1) La Loi sur le droit d’auteur
[23] Teksavvy fait observer que le droit d’auteur au Canada tire son origine exclusivement de la loi et que les droits et recours que prévoit la Loi sur le droit d’auteur sont exhaustifs : Keatley Surveying Ltd. c. Teranet Inc., 2019 CSC 43, [2019] A.C.S. no 43 (QL) au para. 40; Société canadienne des auteurs, compositeurs et éditeurs de musique c. Assoc. canadienne des fournisseurs Internet, 2004 CSC 45, [2004] 2 R.C.S. 427 au para. 82 (SOCAN); Théberge c. Galerie d’Art du Petit Champlain inc., 2002 CSC 34, [2002] 2 R.C.S. 336 au para. 5 (Théberge); CCH Canadienne Ltée c. Barreau du Haut-Canada, 2004 CSC 13, [2004] 1 R.C.S. 339 au para. 9 (CCH).

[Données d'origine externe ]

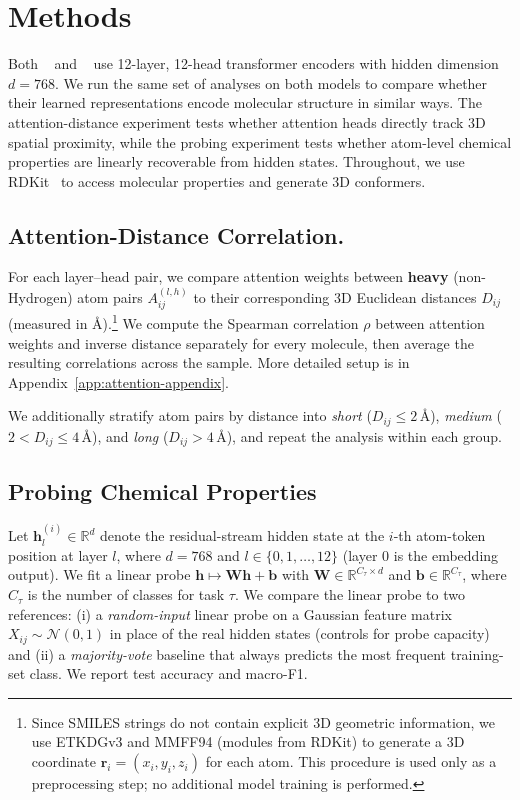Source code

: \section{Methods}
\label{sec:methods}

Both \molm~\citep{ross2022largescalechemicallanguagerepresentations} and \smi~\citep{soares2024smi} use 12-layer, 12-head transformer encoders with hidden dimension $d=768$. We run the same set of analyses on both models to compare whether their learned representations encode molecular structure in similar ways. The attention-distance experiment tests whether attention heads directly track 3D spatial proximity, while the probing experiment tests whether atom-level chemical properties are linearly recoverable from hidden states. Throughout, we use RDKit~\cite{rdkit} to access molecular properties and generate 3D conformers.

\subsection{Attention-Distance Correlation.} For each layer--head pair, we compare attention weights between \textbf{heavy} (non-Hydrogen) atom pairs $A_{ij}^{(l,h)}$ to their corresponding 3D Euclidean distances $D_{ij}$ (measured in \AA).\footnote{Since SMILES strings do not contain explicit 3D geometric information, we use ETKDGv3 and MMFF94 (modules from RDKit) to generate a 3D coordinate $\mathbf{r}_i=(x_i,y_i,z_i)$ for each atom. This procedure is used only as a preprocessing step; no additional model training is performed.} We compute the Spearman correlation $\rho$ between attention weights and inverse distance separately for every molecule, then average the resulting correlations across the sample. More detailed setup is in Appendix~\ref{app:attention-appendix}.

We additionally stratify atom pairs by distance into \emph{short} ($D_{ij}\le2$\,\AA), \emph{medium} ($2<D_{ij}\le4$\,\AA), and \emph{long} ($D_{ij}>4$\,\AA), and repeat the analysis within each group.

\subsection{Probing Chemical Properties}
Let $\mathbf{h}^{(i)}_l \in \mathbb{R}^d$ denote the residual-stream hidden state at the $i$-th atom-token position at layer $l$, where $d{=}768$ and $l \in \{0, 1, \dots, 12\}$ (layer $0$ is the embedding output). We fit a linear probe $\mathbf{h} \mapsto \mathbf{W}\mathbf{h} + \mathbf{b}$ with $\mathbf{W} \in \mathbb{R}^{C_\tau \times d}$ and $\mathbf{b} \in \mathbb{R}^{C_\tau}$, where $C_\tau$ is the number of classes for task $\tau$. We compare the linear probe to two references: (i) a \emph{random-input} linear probe on a Gaussian feature matrix $X_{ij} \sim \mathcal{N}(0, 1)$ in place of the real hidden states (controls for probe capacity) and (ii) a \emph{majority-vote} baseline that always predicts the most frequent training-set class. We report test accuracy and macro-F1.

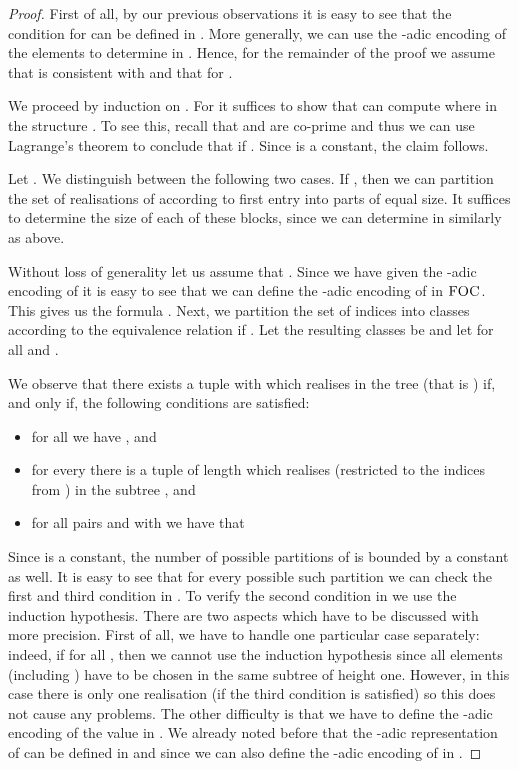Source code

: \documentclass[a4paper,UKenglish]{lipics}
\newcommand{\logic}[1]{\ensuremath{\textsc{#1}}\xspace}
\newcommand{\FOC}{\logic{FOC}}
\theoremstyle{plain}
\begin{document}
\begin{proof}
 First of all, by our previous observations it is easy to see that the 
condition  for  can be defined in 
. More generally, we can use the -adic encoding of the elements 
 to determine  in . Hence, for the 
remainder of the proof we assume that  is consistent 
with  and that  for .

We proceed by induction on . For  it suffices to 
show that  can compute  where  in the 
structure . To see this, recall that  and  are co-prime and 
thus we can use Lagrange's theorem to conclude that  if . 
Since  is a constant, the claim follows.

Let . We distinguish between the following two cases. If , 
then we can partition the set of realisations  of  according 
to first entry  into  parts of 
equal size.
It suffices to determine the size of each of these blocks, since we can
determine 
in  similarly as above.

Without loss of generality let us assume that . Since 
we 
have given the -adic encoding of  it is easy to see that we can 
define the -adic encoding of  in \FOC. This gives us the formula 
.
Next, we partition the set of indices  into classes 
according to the
equivalence relation
 if . Let the
resulting
classes be  and let  for all
 and . 

We observe that there exists a tuple  with  which
realises  in the tree  (that is )
if, and only if, the following conditions are satisfied:

\begin{itemize}
 \item for all  we have , and
 \item for every  there is a 
tuple  of length  which realises  (restricted to the
indices from ) in the subtree , and
 \item for all pairs  and  with  we
have that 
  
\end{itemize}

Since  is a constant, the number of possible partitions of  is bounded by a constant as well. It is easy to see that for
every possible such partition we can check the first and third
condition in . 
To verify the second condition in  we use the induction 
hypothesis. 
There are two aspects which have to be discussed with more precision. First of
all, we have to handle one particular case separately: indeed, if 
for all , then we cannot use the induction
hypothesis since all elements (including ) have to be chosen in the 
same subtree of height one.
However, in this case there is only one realisation (if the third condition is
satisfied) so this does not cause any problems.
The other difficulty is that we have to define the -adic encoding of the
value  in . 
We already noted before 
that the -adic representation of  can be defined in  and
since  we can also define the -adic encoding of  in
.


\end{proof}
\end{document}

[24] Teksavvy soutient que les droits et les recours prévus par la Loi sur le droit d’auteur représentent l’équilibre délicat voulu par le législateur entre, d’une part, promouvoir la diffusion d’œuvres et, d’autre part, en rétribuer les auteurs. Teksavvy fait porter ses observations surtout sur la partie IV de la Loi sur le droit d’auteur, intitulée « Recours », qu’elle présente comme étant le manuel d’instructions applicable aux recours. Bien que la partie IV contienne une section intitulée « Dispositions concernant les fournisseurs de services réseau et d’outils de repérage » (qui couvre les articles 41.25 à 41.27), rien dans cette partie (ni ailleurs dans la Loi sur le droit d’auteur) ne porte explicitement sur les ordonnances de blocage de sites.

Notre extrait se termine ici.